Excerpted records:
● ● ● ●
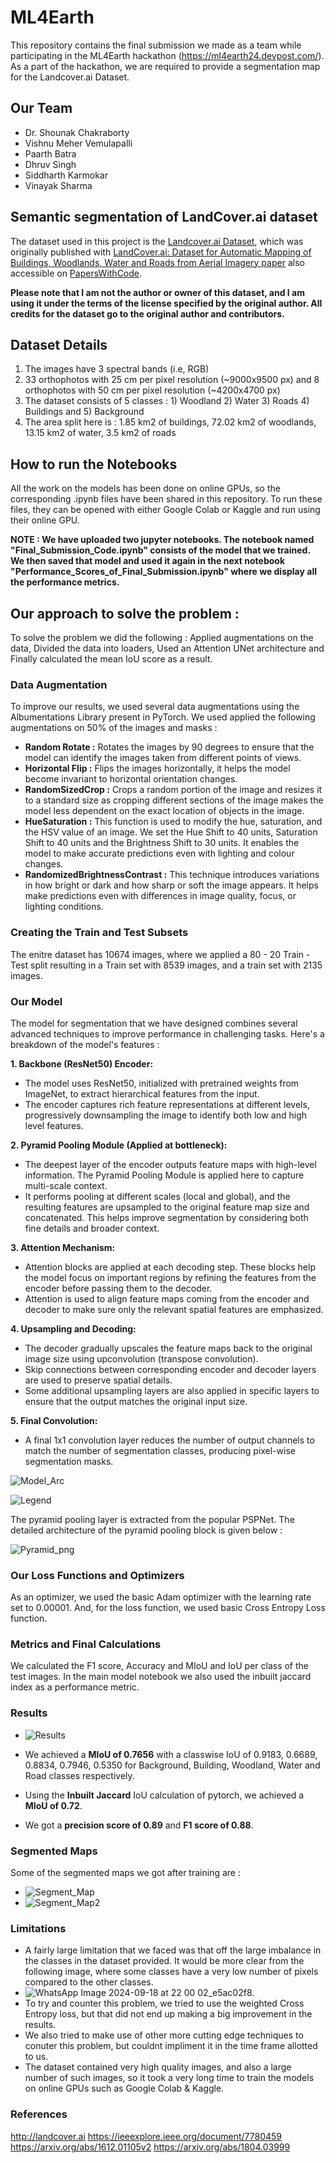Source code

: # ML4Earth
This repository contains the final submission we made as a team while participating in the ML4Earth hackathon (https://ml4earth24.devpost.com/).
As a part of the hackathon, we are required to provide a segmentation map for the Landcover.ai Dataset.

## Our Team

- Dr. Shounak Chakraborty
- Vishnu Meher Vemulapalli
- Paarth Batra
- Dhruv Singh
- Siddharth Karmokar
- Vinayak Sharma

## Semantic segmentation of LandCover.ai dataset

The dataset used in this project is the [Landcover.ai Dataset](https://landcover.ai.linuxpolska.com/), 
which was originally published with [LandCover.ai: Dataset for Automatic Mapping of Buildings, Woodlands, Water and Roads from Aerial Imagery paper](https://arxiv.org/abs/2005.02264)
also accessible on [PapersWithCode](https://paperswithcode.com/paper/landcover-ai-dataset-for-automatic-mapping-of).

**Please note that I am not the author or owner of this dataset, and I am using it under the terms of the license specified by the original author. 
All credits for the dataset go to the original author and contributors.**

## Dataset Details
1. The images have 3 spectral bands (i.e, RGB)
2. 33 orthophotos with 25 cm per pixel resolution (~9000x9500 px) and 8 orthophotos with 50 cm per pixel resolution (~4200x4700 px)
3. The dataset consists of 5 classes : 1) Woodland 2) Water 3) Roads 4) Buildings and 5) Background
4. The area split here is : 1.85 km2 of buildings, 72.02 km2 of woodlands, 13.15 km2 of water, 3.5 km2 of roads

## How to run the Notebooks

All the work on the models has been done on online GPUs, so the corresponding .ipynb files have been shared in this repository. 
To run these files, they can be opened with either Google Colab or Kaggle and run using their online GPU.

**NOTE : We have uploaded two jupyter notebooks. The notebook named "Final_Submission_Code.ipynb" consists of the model that we trained. We then saved that model and used it again in the next notebook "Performance_Scores_of_Final_Submission.ipynb" where we display all the performance metrics.**

## Our approach to solve the problem :

To solve the problem we did the following : Applied augmentations on the data, Divided the data into loaders, Used an Attention UNet architecture and Finally calculated the mean IoU score as a result.

### Data Augmentation 
To improve our results, we used several data augmentations using the Albumentations Library present in PyTorch. We used applied the following augmentations on 50% of the images and masks : 
- **Random Rotate :** Rotates the images by 90 degrees to ensure that the model can identify the images taken from different points of views.
- **Horizontal Flip :** Flips the images horizontally, it helps the model become invariant to horizontal orientation changes.
- **RandomSizedCrop :** Crops a random portion of the image and resizes it to a standard size as cropping different sections of the image makes the model less dependent on the exact location of objects in the image.
- **HueSaturation :** This function is used to modify the hue, saturation, and the HSV value of an image. We set the Hue Shift to 40 units, Saturation Shift to 40 units and the Brightness Shift to 30 units. It enables the model to make accurate predictions even with lighting and colour changes.
- **RandomizedBrightnessContrast :** This technique introduces variations in how bright or dark and how sharp or soft the image appears. It helps make predictions even with differences in image quality, focus, or lighting conditions.

### Creating the Train and Test Subsets
The enitre dataset has 10674 images, where we applied a 80 - 20 Train - Test split resulting in a Train set with 8539 images, and a train set with 2135 images.

### Our Model 
The model for segmentation  that we have designed combines several advanced techniques to improve performance in challenging tasks. Here's a breakdown of the model's features : 

**1. Backbone (ResNet50) Encoder:** 
  - The model uses ResNet50, initialized with pretrained weights from ImageNet, to extract hierarchical features from the input.
  - The encoder captures rich feature representations at different levels, progressively downsampling the image to identify both low and high level features.

**2. Pyramid Pooling Module (Applied at bottleneck):** 
  - The deepest layer of the encoder outputs feature maps with high-level information. The Pyramid Pooling Module is applied here to capture multi-scale context.
  - It performs pooling at different scales (local and global), and the resulting features are upsampled to the original feature map size and concatenated. This helps improve segmentation by considering both fine details and broader context.

**3. Attention Mechanism:** 
  - Attention blocks are applied at each decoding step. These blocks help the model focus on important regions by refining the features from the encoder before passing them to the decoder.
  -  Attention is used to align feature maps coming from the encoder and decoder to make sure only the relevant spatial features are emphasized.

**4. Upsampling and Decoding:** 
  - The decoder gradually upscales the feature maps back to the original image size using upconvolution (transpose convolution).
  - Skip connections between corresponding encoder and decoder layers are used to preserve spatial details.
  - Some additional upsampling layers are also applied in specific layers to ensure that the output matches the original input size.

**5. Final Convolution:** 
  - A final 1x1 convolution layer reduces the number of output channels to match the number of segmentation classes, producing pixel-wise segmentation masks.

![Model_Arc](https://github.com/user-attachments/assets/06142b52-ce1a-42e4-8396-84ca11ee21cb)

![Legend](https://github.com/user-attachments/assets/645aa2de-9e13-4473-a246-05d4ac65bd48)



The pyramid pooling layer is extracted from the popular PSPNet. The detailed architecture of the pyramid pooling block is given below :

![Pyramid_png](https://github.com/user-attachments/assets/6d79ff86-9b05-444f-aebb-44512bf85375)


### Our Loss Functions and Optimizers 
As an optimizer, we used the basic Adam optimizer with the learning rate set to 0.00001. And, for the loss function, we used basic Cross Entropy Loss function.

### Metrics and Final Calculations
We calculated the F1 score, Accuracy and MIoU and IoU per class of the test images. In the main model notebook we also used the inbuilt jaccard index as a performance metric.

### Results 
- ![Results](https://github.com/user-attachments/assets/4db8a0b1-1a60-45bd-bbac-96de19c6070a)

- We achieved a **MIoU of 0.7656** with a classwise IoU of 0.9183, 0.6689, 0.8834, 0.7946, 0.5350 for Background, Building, Woodland, Water and Road classes respectively.
- Using the **Inbuilt Jaccard** IoU calculation of pytorch, we achieved a **MIoU of 0.72**.
- We got a **precision score of 0.89** and **F1 score of 0.88**.

### Segmented Maps 
Some of the segmented maps we got after training are :
- ![Segment_Map](https://github.com/user-attachments/assets/508ae040-2115-4b59-8351-440152b5cc7f)
- ![Segment_Map2](https://github.com/user-attachments/assets/0d084929-cd50-4112-b967-312ce5a16ea7)



### Limitations 
- A fairly large limitation that we faced was that off the large imbalance in the classes in the dataset provided. It would be more clear from the following image, where some classes have a very low number of pixels compared to the other classes.
- ![WhatsApp Image 2024-09-18 at 22 00 02_e5ac02f8](https://github.com/user-attachments/assets/32650a6d-9c5c-4b7a-9a79-dfddefc02c3a).
- To try and counter this problem, we tried to use the weighted Cross Entropy loss, but that did not end up making a big improvement in the results.
-  We also tried to make use of other more cutting edge techniques to conuter this problem, but couldnt impliment it in the time frame allotted to us.
- The dataset contained very high quality images, and also a large number of such images, so it took a very long time to train the models on online GPUs such as Google Colab & Kaggle.

### References
http://landcover.ai
https://ieeexplore.ieee.org/document/7780459
https://arxiv.org/abs/1612.01105v2
https://arxiv.org/abs/1804.03999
● ● ● ●
What the task asks: Reproduce the data above line for line, from its first line through the line containing "- Siddharth Karmokar", both ends included, with the pictures omitted and nothing more.

Answer box:
Source code

: # ML4Earth
This repository contains the final submission we made as a team while participating in the ML4Earth hackathon (https://ml4earth24.devpost.com/).
As a part of the hackathon, we are required to provide a segmentation map for the Landcover.ai Dataset.

## Our Team

- Dr. Shounak Chakraborty
- Vishnu Meher Vemulapalli
- Paarth Batra
- Dhruv Singh
- Siddharth Karmokar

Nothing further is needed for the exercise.